## Entries shown

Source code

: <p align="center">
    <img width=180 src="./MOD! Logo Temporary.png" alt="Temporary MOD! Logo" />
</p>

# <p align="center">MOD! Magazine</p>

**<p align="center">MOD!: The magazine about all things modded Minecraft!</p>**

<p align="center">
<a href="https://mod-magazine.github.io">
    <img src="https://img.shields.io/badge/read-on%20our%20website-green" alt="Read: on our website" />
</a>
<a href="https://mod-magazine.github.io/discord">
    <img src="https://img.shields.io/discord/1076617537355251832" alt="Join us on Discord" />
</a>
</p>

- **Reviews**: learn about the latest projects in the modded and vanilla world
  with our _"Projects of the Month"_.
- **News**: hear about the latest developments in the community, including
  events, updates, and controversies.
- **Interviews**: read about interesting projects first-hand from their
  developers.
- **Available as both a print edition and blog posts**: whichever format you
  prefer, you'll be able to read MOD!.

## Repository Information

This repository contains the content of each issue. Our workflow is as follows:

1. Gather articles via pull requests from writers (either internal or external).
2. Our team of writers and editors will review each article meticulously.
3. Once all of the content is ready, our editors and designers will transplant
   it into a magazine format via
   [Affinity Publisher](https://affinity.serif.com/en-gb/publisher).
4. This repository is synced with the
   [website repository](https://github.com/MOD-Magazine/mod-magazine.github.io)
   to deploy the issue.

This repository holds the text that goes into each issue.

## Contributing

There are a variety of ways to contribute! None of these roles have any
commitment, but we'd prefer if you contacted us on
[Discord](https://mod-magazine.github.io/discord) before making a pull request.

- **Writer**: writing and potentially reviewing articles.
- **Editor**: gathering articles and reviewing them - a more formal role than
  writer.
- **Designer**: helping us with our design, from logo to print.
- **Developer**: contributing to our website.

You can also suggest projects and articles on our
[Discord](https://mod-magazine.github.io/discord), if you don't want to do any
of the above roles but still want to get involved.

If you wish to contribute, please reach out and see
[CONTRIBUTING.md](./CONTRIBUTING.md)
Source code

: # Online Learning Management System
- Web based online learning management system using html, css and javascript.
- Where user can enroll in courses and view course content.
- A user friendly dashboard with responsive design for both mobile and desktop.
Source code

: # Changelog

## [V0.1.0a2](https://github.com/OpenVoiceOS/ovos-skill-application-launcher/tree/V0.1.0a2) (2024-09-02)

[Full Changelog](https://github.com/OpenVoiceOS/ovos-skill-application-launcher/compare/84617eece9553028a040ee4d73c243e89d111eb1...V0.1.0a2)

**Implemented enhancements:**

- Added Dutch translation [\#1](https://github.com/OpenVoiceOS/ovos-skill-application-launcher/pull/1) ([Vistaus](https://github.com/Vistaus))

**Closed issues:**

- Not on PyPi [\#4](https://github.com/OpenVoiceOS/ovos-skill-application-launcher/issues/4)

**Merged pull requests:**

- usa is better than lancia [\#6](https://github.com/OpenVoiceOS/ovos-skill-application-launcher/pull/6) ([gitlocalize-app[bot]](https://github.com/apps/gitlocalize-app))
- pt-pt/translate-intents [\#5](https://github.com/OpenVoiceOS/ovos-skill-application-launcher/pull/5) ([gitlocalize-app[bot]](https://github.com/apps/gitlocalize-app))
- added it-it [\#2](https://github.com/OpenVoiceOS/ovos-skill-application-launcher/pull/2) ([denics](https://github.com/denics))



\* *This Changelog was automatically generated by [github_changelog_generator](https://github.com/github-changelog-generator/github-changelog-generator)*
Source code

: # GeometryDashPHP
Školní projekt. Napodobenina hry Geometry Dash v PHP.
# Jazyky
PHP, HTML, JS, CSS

## Task objective
Tally up the lines in the records that contain the word "writers" and give only the total.

## Solution below
2